Cependant, les emplois à temps partiel uni avec des « bas salaires et des contrats temporaires ». Par conséquent, une augmentation de l’emploi à temps partiel, réduction globale des revenus.

Cela augmentera également la précarité de l’emploi et dégradera la productivité. Preuve d’efficacité, assez limité ici, il est peu probable que les entreprises augmentent moins d’investissement chez les salariés à temps partiel. Cela s’explique en partie par le fait que ces employés augmentent les coûts de gestion et de transaction des entreprises.

5. Allocation de chômage ?

Un prétendu avantage du raccourcissement de la semaine de travail est une réduction du chômage. C’est la raison de la réduction de la semaine de travail aux États-Unis dans les années 1930 – ce qui était raisonnable étant donné que le chômage était de 25 % en 1933.

Chômage en Turquie aujourd’hui Royaume-Uni À 3,7 %, le niveau le plus bas depuis plus de 20 ans.

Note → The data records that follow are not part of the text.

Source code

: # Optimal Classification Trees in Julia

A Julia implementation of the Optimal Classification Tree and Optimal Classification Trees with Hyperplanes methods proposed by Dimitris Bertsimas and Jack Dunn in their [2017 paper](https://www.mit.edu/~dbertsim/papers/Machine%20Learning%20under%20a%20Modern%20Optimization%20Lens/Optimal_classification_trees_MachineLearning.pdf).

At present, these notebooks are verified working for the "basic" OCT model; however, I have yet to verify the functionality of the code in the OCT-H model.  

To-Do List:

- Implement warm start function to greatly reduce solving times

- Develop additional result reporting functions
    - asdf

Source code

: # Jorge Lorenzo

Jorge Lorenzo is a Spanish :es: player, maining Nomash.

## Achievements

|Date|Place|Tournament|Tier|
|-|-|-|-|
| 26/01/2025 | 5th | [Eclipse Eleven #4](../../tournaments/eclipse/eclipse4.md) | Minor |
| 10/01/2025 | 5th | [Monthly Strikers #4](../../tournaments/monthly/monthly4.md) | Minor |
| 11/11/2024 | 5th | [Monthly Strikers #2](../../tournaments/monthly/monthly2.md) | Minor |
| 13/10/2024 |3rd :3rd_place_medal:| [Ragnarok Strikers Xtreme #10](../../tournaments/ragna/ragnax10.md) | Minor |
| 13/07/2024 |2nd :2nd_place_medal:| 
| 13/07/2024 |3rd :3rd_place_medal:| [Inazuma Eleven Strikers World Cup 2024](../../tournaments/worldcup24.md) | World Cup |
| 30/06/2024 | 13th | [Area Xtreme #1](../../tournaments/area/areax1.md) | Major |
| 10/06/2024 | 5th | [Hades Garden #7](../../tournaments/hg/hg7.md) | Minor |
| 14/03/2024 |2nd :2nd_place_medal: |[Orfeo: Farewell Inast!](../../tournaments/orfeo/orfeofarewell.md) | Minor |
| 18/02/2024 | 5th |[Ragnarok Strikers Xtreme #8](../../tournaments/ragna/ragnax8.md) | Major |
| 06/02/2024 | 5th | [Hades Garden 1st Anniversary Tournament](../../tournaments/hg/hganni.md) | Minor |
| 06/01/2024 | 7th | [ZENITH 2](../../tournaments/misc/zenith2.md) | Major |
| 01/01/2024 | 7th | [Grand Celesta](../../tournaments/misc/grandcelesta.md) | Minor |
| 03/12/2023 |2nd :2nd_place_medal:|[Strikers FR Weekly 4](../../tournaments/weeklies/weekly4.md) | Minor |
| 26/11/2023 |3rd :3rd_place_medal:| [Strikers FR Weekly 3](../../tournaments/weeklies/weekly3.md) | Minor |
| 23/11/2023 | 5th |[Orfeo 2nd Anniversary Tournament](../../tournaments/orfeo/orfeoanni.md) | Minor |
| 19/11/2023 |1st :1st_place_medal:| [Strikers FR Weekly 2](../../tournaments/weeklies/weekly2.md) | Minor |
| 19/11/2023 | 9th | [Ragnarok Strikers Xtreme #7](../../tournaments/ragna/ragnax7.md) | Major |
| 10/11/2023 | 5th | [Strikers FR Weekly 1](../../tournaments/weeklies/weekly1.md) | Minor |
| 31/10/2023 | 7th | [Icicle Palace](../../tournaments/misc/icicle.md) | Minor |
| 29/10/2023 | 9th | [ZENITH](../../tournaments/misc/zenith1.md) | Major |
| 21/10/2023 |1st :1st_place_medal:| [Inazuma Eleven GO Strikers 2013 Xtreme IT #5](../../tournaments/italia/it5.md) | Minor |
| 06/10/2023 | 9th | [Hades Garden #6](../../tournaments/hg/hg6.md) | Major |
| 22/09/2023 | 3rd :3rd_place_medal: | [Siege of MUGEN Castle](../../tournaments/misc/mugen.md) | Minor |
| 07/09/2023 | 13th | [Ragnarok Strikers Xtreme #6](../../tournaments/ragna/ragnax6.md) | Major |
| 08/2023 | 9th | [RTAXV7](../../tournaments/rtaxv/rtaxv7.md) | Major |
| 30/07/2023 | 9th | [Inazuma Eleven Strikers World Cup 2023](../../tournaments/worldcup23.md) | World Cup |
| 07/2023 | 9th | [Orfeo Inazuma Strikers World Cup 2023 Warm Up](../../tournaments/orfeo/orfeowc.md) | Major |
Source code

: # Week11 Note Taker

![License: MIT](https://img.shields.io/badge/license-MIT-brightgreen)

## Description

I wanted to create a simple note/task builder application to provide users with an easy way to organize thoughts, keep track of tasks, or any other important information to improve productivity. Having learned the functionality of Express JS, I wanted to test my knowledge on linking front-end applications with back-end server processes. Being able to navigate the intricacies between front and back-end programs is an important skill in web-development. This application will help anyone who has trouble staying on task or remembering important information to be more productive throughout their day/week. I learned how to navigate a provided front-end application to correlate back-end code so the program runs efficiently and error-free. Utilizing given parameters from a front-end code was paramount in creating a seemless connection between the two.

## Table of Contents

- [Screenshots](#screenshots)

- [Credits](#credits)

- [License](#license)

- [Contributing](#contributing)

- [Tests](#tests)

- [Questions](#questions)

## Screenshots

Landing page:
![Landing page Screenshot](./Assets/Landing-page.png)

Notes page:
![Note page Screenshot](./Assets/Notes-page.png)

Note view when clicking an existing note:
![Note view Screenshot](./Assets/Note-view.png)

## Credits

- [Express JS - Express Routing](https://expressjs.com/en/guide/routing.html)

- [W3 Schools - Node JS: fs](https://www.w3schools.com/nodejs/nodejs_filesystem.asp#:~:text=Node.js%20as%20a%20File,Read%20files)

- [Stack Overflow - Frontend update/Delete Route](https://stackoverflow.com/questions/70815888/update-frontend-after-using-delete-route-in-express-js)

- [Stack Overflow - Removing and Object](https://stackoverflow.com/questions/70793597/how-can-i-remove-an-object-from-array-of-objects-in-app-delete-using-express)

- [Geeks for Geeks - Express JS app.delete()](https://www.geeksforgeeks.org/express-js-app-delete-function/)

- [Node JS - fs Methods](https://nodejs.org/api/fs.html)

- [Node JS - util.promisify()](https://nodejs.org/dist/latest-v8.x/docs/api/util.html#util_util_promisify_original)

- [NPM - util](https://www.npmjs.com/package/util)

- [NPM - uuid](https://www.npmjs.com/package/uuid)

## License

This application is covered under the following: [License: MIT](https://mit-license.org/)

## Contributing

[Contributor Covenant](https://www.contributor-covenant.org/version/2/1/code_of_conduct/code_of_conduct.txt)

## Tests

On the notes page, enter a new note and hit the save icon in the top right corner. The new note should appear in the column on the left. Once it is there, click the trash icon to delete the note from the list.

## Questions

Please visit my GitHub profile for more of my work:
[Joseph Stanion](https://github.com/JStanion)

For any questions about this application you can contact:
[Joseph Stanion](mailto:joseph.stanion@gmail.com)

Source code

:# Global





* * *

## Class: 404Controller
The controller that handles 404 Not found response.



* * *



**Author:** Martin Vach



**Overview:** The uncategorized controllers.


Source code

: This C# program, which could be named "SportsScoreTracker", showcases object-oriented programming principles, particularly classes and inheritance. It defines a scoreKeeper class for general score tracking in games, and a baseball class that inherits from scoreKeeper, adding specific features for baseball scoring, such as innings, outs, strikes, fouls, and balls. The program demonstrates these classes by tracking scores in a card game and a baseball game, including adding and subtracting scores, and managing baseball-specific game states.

En Irlande, ce taux est de 4,7 %, tandis que le chômage de longue durée est négligeable à 1,2 %. aspect temps irlandais il a récemment déclaré : « Il y a beaucoup de postes vacants en Irlande, mais où sont les travailleurs ?

Avec des marchés du travail si tendus, il serait étrange de réduire l’offre de main-d’œuvre en réduisant les heures de travail de chacun (à moins, bien sûr, que les travailleurs parviennent à être productifs aussi longtemps que cinq jours). Une telle réduction aggraverait les pénuries de main-d’œuvre. Cela comprimera également les finances publiques – les soins de santé, par exemple, nécessiteront plus de personnel, augmentant ainsi la masse salariale.

Trois infirmières se disputant dans une salle d'hôpital

Une semaine de quatre jours mettra plus de pression sur le NHS.
Simon Turner/Alay

Une semaine de quatre jours entraînera également une demande supplémentaire de services de divertissement. Imaginez que vous vouliez passer plus de temps à voyager pendant un long week-end, mais qu’en fin de compte longues files d’attente Aux aéroports d’Heathrow ou de Dublin. Oh attendez, cela se produit déjà.

alternatives

Il existe d’autres moyens moins risqués d’améliorer les conditions de travail qui peuvent être plus efficaces. Ceux-ci inclus: retraite flexible plans et plus jours fériés et jours fériés. Ou, si les gouvernements apportaient un meilleur soutien aux entrepreneurs innovants, ils pourraient stimuler la croissance de la productivité, la satisfaction au travail et la décarbonisation en une seule fois.